Sentient Science partnered with Amazon Web Services to host DigitalClone, Sentient’s cloud-based software platform, which provides predictive analytics and life extension actions to wind turbine equipment owners, operators and service providers.
DigitalClone predicts component life based on material characteristics and properties within field wind turbines. Sentient’s software brings prognostics to the market through materials science, providing visibility to crack nucleation, initiation and time to surface level damage.
The highly technical and scientific approach enables time and data-driven life extension action to align with business rules and improve financial outcomes for each field turbine. Sentient has a team of materials scientists, mechanical engineers and tribologists to build the DigitalClone models. Sentient’s Data Science team then integrates field and operational data to provide short-term life predictions of the current state of the asset.
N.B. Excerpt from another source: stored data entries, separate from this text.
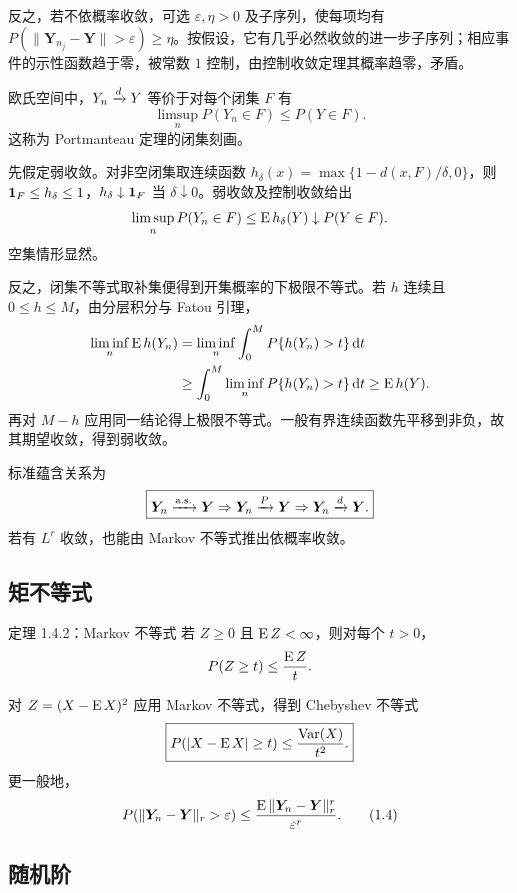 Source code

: 反之，若不依概率收敛，可选 $\varepsilon,\eta>0$ 及子序列，使每项均有
$P(\|\bm Y_{n_j}-\bm Y\|>\varepsilon)\ge\eta$。按假设，它有几乎必然收敛的进一步子序列；相应事件的示性函数趋于零，被常数 $1$ 控制，由控制收敛定理其概率趋零，矛盾。

\begin{notebox}[弱收敛的闭集判别及证明]
欧氏空间中，$Y_n\dto Y$ 等价于对每个闭集 $F$ 有
\[
 \limsup_nP(Y_n\in F)\le P(Y\in F).
\]
这称为 Portmanteau 定理的闭集刻画。

先假定弱收敛。对非空闭集取连续函数
$h_\delta(x)=\max\{1-d(x,F)/\delta,0\}$，则 $\ind_F\le h_\delta\le1$，$h_\delta\downarrow\ind_F$ 当 $\delta\downarrow0$。弱收敛及控制收敛给出
\[
 \limsup_nP(Y_n\in F)\le\E h_\delta(Y)\downarrow P(Y\in F).
\]
空集情形显然。

反之，闭集不等式取补集便得到开集概率的下极限不等式。若 $h$ 连续且 $0\le h\le M$，由分层积分与 Fatou 引理，
\[
 \begin{aligned}
 \liminf_n\E h(Y_n)
 &=\liminf_n\int_0^M P\{h(Y_n)>t\}\,\mathrm dt\\
 &\ge\int_0^M\liminf_nP\{h(Y_n)>t\}\,\mathrm dt
 \ge\E h(Y).
 \end{aligned}
\]
再对 $M-h$ 应用同一结论得上极限不等式。一般有界连续函数先平移到非负，故其期望收敛，得到弱收敛。
\end{notebox}


标准蕴含关系为
\[
 \boxed{
 \bm Y_n\asto\bm Y
 \Rightarrow
 \bm Y_n\pto\bm Y
 \Rightarrow
 \bm Y_n\dto\bm Y.}
\]
若有 $L^r$ 收敛，也能由 Markov 不等式推出依概率收敛。

\subsection{矩不等式}

\begin{definitionbox}{定理 1.4.2：Markov 不等式}
若 $Z\geq0$ 且 $\E Z<\infty$，则对每个 $t>0$，
\[
 P(Z\geq t)\leq\frac{\E Z}{t}.
\]
\end{definitionbox}

对 $Z=(X-\E X)^2$ 应用 Markov 不等式，得到 Chebyshev 不等式
\[
 \boxed{
 P(|X-\E X|\geq t)
 \leq\frac{\Var(X)}{t^2}.}
\]
更一般地，
\[
 P(\|\bm Y_n-\bm Y\|_r>\varepsilon)
 \leq
 \frac{\E\|\bm Y_n-\bm Y\|_r^r}{\varepsilon^r}.
 \tag{1.4}
\]

\subsection{随机阶}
Drivetrains are complex and to understand how the bearings and gears fatigue or crack, the scientists reverse engineer the properties of the asset to predict how that component will behave in its operational environment.
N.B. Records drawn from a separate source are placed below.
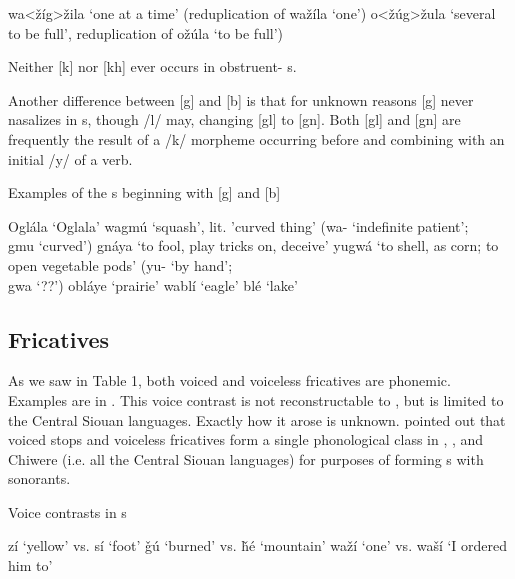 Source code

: \documentclass[output=paper]{LSP/langsci}
\begin{document}
\begin{exe}
\ex\label{ex:rood:2}
 \begin{xlist}
\ex wa<\v{z}íg>\v{z}ila `one at a time' (reduplication of wa\v{z}íla `one')
\ex o<\v{z}úg>\v{z}ula `several to be full', reduplication of o\v{z}úla `to be full')
\end{xlist}
\end{exe}

Neither [k] nor [kh] ever occurs in obstruent- s. 

Another difference between [g] and [b] is that for unknown reasons [g] never nasalizes in  s, though /l/ may, changing [gl] to [gn]. Both [gl] and [gn] are frequently the result of a /k/ morpheme occurring before and combining with an initial /y/ of a verb.

\begin{exe}
\ex \label{ex:rood:3}
Examples of the s beginning with [g] and [b]
\begin{xlist}
\ex Oglála `Oglala'
\ex wagmú `squash', lit. 'curved thing' (wa- `indefinite patient'; \\	gmu `curved')
\ex gnáya `to fool, play tricks on, deceive'
\ex yugwá `to shell, as corn; to open vegetable pods' (yu- `by hand'; \\ gwa `??')
\ex obláye `prairie'
\ex wablí `eagle'
\ex blé `lake'
\end{xlist}
\end{exe}

\subsection{Fricatives}

As we saw in Table 1, both voiced and voiceless fricatives are phonemic. Examples are in . This voice contrast is not reconstructable to , but is limited to the Central Siouan languages. Exactly how it arose is unknown. \citet{Miner1979a} pointed out that voiced stops and voiceless fricatives form a single phonological class in , ,  and Chiwere (i.e. all the Central Siouan languages) for purposes of forming s with sonorants.

\begin{exe}
\ex \label{ex:rood:4}
Voice contrasts in  s
\begin{xlist}
\ex zí `yellow' vs. sí `foot'
\ex \v{g}ú `burned' vs. \v{h}é `mountain'
\ex wa\v{z}í `one' vs. wa\v{s}í `I ordered him to'
\end{xlist}
\end{exe}
\end{document}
Well instrumented wind turbines provide patterns that Machine Learning models can pick up to predict when a crack has formed in a component, however, without materials science it’s typically too late to take life extension and cost-preventative action. DigitalClone integrates the materials models with ML or data science models that are trained from the operational data, SCADA, fault and events databases of each unique asset in the fleet.
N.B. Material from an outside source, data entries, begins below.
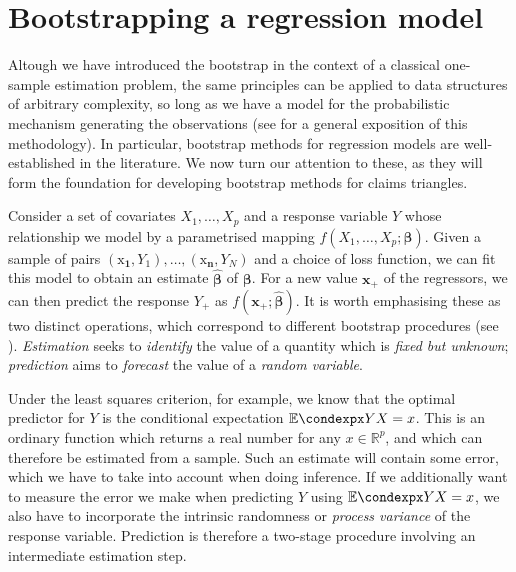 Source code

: \documentclass[a4paper]{book}
\begin{document}
\section{Bootstrapping a regression model} \label{sec:boot-reg}

Altough we have introduced the bootstrap in the context of a classical one-sample estimation problem, the same principles can be applied to data structures of arbitrary complexity, so long as we have a model for the probabilistic mechanism generating the observations (see \cite[Chapter 8]{efron:intro} for a general exposition of this methodology). In particular, bootstrap methods for regression models are well-established in the literature. We now turn our attention to these, as they will form the foundation for developing bootstrap methods for claims triangles.

Consider a set of covariates $X_1, \dots, X_p$ and a response variable $Y$ whose relationship we model by a parametrised mapping $f(X_1, \dots, X_p; \bm{\beta})$. Given a sample of pairs $(\bm{\mathrm{x}_1}, Y_1), \dots, (\bm{\mathrm{x}_n}, Y_N)$ and a choice of loss function, we can fit this model to obtain an estimate $\widehat{\bm{\beta}}$ of $\bm{\beta}$. For a new value $\mathbf{x_+}$ of the regressors, we can then predict the response $Y_+$ as $f(\mathbf{x_+}; \widehat{\bm{\beta}})$. It is worth emphasising these as two distinct operations, which correspond to different bootstrap procedures (see \cite[Sections 6.3.3 and 7.2.4]{davison}). \emph{Estimation} seeks to \emph{identify} the value of a quantity which is \emph{fixed but unknown}; \emph{prediction} aims to \emph{forecast} the value of a \emph{random variable}.

Under the least squares criterion, for example, we know that the optimal predictor for $Y$ is the conditional expectation $\condexp{Y}{X = x}$. This is an ordinary function which returns a real number for any $x \in \mathbb{R}^p$, and which can therefore be estimated from a sample. Such an estimate will contain some error, which we have to take into account when doing inference. If we additionally want to measure the error we make when predicting $Y$ using $\condexp{Y}{X = x}$, we also have to incorporate the intrinsic randomness or \emph{process variance} of the response variable. Prediction is therefore a two-stage procedure involving an intermediate estimation step.
\end{document}
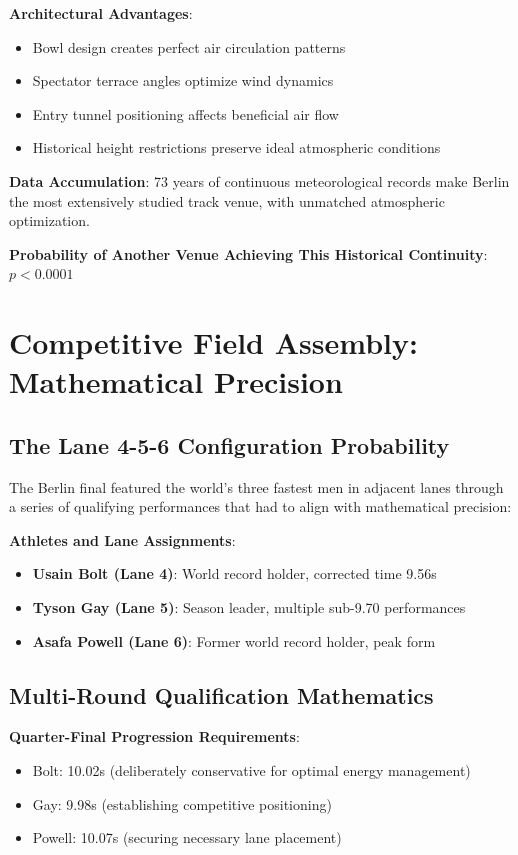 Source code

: \documentclass[12pt]{article}
\begin{document}
\textbf{Architectural Advantages}:
\begin{itemize}
\item Bowl design creates perfect air circulation patterns
\item Spectator terrace angles optimize wind dynamics
\item Entry tunnel positioning affects beneficial air flow
\item Historical height restrictions preserve ideal atmospheric conditions
\end{itemize}

\textbf{Data Accumulation}: 73 years of continuous meteorological records make Berlin the most extensively studied track venue, with unmatched atmospheric optimization.

\textbf{Probability of Another Venue Achieving This Historical Continuity}: $p < 0.0001$

\section{Competitive Field Assembly: Mathematical Precision}

\subsection{The Lane 4-5-6 Configuration Probability}

The Berlin final featured the world's three fastest men in adjacent lanes through a series of qualifying performances that had to align with mathematical precision:

\textbf{Athletes and Lane Assignments}:
\begin{itemize}
\item \textbf{Usain Bolt (Lane 4)}: World record holder, corrected time 9.56s
\item \textbf{Tyson Gay (Lane 5)}: Season leader, multiple sub-9.70 performances
\item \textbf{Asafa Powell (Lane 6)}: Former world record holder, peak form
\end{itemize}

\subsection{Multi-Round Qualification Mathematics}

\textbf{Quarter-Final Progression Requirements}:
\begin{itemize}
\item Bolt: 10.02s (deliberately conservative for optimal energy management)
\item Gay: 9.98s (establishing competitive positioning)  
\item Powell: 10.07s (securing necessary lane placement)
\end{itemize}
\end{document}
Sentient partnered with AWS TensorIoT to accelerate its time to deployment in a “Cold Start” strategy. Sentient’s current customer base is 40,000 wind turbines with 20,000 deployed live in the platform. It takes time to prepare the data before it can be integrated into the software, so Cold Start enables Sentient to engage with customers on a 10x scale by building an architecture that provides immediate value.
Cold Start looks at the energy and grid control intelligent edge from wind farm geolocation, install date, climate, terrain and MW capacity to provide a failure rate assessment.
The Cold Start model can be applied to every wind turbine in the United States. The initial data analysis can be integrated with a full turbine model that can be trained using customer data.